WHAT IS REQUIRED:
Below are some entries. Repeat exactly the lines from the one with "T\_S10 & RO-F-10\\" through the one with "T\_S17 & RO-F-18\\", and only those.

[Stored data entries]
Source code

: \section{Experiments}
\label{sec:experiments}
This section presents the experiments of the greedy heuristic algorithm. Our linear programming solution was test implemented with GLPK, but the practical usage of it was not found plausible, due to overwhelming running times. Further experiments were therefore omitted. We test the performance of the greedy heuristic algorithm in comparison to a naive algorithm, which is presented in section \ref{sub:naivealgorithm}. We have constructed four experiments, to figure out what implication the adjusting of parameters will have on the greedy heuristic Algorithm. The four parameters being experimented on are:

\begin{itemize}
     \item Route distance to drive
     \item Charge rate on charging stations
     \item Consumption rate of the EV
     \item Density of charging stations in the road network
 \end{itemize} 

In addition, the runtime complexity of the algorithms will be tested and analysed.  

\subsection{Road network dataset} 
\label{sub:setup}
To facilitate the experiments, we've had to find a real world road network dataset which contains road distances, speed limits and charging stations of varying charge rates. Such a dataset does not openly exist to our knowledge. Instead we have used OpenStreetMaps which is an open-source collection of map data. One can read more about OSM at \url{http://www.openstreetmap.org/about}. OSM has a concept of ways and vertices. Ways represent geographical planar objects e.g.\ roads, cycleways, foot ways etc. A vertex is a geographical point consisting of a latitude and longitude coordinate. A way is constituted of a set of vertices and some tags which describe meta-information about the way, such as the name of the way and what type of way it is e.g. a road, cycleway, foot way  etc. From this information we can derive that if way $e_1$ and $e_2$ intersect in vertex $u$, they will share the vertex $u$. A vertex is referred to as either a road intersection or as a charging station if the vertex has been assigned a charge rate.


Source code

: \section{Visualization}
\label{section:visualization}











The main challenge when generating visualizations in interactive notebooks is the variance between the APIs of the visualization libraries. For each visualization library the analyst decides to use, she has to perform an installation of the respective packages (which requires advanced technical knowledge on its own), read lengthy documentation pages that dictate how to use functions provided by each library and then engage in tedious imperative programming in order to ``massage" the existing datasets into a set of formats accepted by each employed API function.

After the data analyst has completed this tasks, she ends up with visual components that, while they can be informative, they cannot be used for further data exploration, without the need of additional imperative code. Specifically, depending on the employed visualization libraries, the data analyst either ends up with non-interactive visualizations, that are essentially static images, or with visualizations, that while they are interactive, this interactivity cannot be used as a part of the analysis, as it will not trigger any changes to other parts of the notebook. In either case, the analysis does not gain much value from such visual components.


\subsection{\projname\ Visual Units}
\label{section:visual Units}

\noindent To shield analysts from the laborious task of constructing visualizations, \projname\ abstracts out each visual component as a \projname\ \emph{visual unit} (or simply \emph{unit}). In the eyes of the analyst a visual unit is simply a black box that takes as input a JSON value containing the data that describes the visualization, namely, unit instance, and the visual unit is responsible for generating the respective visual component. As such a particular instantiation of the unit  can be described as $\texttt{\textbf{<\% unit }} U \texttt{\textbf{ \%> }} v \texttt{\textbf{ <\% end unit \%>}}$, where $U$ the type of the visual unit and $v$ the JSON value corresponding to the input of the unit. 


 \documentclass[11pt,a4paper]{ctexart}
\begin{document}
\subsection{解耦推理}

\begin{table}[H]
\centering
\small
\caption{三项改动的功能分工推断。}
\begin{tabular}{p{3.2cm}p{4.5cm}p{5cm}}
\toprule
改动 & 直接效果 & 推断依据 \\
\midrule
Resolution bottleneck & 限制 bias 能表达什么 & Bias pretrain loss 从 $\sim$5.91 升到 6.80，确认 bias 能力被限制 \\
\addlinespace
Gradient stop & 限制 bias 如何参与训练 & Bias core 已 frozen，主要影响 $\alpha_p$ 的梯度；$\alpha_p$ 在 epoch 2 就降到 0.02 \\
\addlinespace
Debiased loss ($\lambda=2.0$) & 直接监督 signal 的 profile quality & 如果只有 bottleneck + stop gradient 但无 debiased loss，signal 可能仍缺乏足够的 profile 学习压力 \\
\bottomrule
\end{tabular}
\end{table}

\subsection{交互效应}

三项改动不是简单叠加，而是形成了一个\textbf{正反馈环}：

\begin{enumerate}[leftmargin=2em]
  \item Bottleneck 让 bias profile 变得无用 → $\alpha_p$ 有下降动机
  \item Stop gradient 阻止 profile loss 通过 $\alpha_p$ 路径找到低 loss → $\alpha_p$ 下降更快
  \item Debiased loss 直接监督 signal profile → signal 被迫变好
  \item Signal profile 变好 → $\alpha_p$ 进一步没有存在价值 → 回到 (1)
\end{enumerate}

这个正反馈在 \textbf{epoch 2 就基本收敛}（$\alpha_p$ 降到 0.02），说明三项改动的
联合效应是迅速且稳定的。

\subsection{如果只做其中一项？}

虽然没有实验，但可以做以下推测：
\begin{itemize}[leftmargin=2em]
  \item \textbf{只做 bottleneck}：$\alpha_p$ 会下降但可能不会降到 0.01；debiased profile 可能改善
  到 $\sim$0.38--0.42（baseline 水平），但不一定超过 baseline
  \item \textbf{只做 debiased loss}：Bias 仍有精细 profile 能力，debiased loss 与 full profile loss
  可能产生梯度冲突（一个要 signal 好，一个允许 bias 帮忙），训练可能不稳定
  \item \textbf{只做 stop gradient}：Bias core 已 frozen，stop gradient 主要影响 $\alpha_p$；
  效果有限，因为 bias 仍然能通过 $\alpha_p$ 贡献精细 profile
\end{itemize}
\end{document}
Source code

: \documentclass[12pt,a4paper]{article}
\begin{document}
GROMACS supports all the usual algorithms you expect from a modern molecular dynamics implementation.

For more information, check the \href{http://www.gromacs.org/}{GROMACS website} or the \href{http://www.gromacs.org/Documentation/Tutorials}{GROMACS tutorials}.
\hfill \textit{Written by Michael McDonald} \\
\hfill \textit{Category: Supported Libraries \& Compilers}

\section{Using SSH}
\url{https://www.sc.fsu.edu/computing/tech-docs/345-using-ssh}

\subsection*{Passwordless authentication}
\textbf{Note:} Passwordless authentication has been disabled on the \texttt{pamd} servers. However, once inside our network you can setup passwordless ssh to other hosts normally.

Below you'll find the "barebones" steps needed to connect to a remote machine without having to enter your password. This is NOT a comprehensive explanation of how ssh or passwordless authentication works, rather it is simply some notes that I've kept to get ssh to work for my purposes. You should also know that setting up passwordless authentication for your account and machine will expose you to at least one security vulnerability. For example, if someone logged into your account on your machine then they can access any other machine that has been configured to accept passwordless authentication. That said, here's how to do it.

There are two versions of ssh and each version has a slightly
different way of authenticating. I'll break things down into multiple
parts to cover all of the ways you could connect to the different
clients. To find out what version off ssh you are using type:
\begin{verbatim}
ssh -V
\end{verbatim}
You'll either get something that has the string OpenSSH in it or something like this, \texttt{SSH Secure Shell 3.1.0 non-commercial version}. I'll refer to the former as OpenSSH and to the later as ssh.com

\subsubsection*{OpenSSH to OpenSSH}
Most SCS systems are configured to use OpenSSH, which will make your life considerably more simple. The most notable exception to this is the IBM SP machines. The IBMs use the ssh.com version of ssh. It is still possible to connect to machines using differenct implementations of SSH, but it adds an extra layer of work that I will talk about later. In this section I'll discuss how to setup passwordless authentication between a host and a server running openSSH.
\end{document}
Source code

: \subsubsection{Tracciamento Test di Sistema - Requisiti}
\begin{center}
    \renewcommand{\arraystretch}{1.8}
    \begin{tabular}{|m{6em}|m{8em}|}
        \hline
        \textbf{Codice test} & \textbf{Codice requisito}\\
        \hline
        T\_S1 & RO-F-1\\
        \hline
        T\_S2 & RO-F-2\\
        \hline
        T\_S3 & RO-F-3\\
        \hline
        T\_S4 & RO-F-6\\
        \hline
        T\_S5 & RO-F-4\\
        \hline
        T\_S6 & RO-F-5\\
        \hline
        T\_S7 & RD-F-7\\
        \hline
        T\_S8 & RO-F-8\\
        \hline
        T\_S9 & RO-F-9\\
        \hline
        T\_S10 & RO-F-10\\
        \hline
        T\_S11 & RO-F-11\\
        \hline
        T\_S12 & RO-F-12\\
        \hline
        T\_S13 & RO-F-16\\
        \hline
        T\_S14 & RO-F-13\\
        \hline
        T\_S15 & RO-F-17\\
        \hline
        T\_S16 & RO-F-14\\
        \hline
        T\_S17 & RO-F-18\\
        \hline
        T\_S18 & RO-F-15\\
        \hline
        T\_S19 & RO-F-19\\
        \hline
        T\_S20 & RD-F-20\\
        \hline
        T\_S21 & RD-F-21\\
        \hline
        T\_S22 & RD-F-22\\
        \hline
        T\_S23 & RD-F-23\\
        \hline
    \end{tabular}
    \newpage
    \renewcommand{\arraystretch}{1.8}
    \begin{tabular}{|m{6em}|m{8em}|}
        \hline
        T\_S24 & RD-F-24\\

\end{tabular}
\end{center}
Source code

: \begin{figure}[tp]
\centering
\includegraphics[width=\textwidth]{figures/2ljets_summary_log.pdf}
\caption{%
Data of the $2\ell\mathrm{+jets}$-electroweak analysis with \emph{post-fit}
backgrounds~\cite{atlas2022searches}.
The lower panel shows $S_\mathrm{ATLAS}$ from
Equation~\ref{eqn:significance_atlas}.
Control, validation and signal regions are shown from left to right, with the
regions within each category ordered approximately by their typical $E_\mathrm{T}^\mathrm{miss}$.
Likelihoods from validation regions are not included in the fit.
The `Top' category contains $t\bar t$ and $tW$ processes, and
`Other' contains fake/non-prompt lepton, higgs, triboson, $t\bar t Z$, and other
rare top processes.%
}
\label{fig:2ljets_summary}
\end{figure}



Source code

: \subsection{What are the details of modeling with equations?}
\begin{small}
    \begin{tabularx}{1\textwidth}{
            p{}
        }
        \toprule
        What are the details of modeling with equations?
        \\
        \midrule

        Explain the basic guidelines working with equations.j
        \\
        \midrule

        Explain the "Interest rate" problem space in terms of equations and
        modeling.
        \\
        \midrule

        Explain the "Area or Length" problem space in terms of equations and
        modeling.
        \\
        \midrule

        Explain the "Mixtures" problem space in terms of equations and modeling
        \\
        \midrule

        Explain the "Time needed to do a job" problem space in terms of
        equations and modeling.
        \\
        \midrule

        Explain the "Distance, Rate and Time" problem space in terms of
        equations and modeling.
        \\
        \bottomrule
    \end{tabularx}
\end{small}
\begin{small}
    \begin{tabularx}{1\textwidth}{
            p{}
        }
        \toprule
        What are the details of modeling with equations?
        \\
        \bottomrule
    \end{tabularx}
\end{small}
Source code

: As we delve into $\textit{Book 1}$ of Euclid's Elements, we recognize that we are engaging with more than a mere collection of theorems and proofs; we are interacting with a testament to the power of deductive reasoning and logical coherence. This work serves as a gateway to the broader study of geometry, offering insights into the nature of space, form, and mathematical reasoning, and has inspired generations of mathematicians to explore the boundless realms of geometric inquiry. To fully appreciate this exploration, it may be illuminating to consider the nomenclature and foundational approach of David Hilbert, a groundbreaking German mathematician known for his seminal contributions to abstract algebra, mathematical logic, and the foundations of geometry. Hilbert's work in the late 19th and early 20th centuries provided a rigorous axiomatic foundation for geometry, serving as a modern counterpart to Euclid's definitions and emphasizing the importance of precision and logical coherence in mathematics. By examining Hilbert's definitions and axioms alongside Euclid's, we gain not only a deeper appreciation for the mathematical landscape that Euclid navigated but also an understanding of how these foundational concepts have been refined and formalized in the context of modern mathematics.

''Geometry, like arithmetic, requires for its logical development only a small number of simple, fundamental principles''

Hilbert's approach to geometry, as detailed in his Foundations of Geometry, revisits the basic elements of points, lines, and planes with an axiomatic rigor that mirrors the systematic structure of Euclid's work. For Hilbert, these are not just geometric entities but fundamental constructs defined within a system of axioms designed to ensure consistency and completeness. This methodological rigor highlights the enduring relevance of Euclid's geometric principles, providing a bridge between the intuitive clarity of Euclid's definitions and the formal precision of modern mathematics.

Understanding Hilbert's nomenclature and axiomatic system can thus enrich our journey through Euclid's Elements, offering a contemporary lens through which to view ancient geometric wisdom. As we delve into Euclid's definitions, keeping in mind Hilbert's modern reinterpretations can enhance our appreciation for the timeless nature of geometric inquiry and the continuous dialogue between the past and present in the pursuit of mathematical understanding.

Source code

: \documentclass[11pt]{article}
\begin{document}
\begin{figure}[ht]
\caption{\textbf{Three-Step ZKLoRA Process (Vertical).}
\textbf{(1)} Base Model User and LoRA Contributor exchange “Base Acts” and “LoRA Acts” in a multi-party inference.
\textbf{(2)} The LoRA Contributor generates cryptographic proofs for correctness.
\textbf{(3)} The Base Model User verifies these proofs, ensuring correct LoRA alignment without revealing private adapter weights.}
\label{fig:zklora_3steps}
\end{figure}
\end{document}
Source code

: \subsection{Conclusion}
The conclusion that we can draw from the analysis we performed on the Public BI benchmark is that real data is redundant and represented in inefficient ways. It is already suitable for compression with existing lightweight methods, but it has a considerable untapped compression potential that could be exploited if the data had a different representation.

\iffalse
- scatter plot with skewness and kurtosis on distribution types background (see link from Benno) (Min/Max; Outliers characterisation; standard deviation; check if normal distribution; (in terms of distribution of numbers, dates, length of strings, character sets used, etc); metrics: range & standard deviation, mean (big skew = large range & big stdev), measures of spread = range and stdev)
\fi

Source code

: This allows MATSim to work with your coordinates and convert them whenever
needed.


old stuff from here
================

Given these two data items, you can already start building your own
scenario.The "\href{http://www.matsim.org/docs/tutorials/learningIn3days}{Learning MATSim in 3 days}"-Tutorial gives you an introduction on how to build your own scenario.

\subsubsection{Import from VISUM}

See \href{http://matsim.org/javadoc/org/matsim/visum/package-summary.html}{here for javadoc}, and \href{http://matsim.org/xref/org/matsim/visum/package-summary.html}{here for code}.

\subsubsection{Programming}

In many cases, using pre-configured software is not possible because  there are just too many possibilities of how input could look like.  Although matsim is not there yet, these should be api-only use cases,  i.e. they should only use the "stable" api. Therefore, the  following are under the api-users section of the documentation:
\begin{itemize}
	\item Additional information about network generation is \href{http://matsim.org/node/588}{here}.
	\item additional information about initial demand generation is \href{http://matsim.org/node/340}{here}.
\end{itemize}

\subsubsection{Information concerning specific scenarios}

TASK RESPONSE:
        T\_S10 & RO-F-10\\
        \hline
        T\_S11 & RO-F-11\\
        \hline
        T\_S12 & RO-F-12\\
        \hline
        T\_S13 & RO-F-16\\
        \hline
        T\_S14 & RO-F-13\\
        \hline
        T\_S15 & RO-F-17\\
        \hline
        T\_S16 & RO-F-14\\
        \hline
        T\_S17 & RO-F-18\\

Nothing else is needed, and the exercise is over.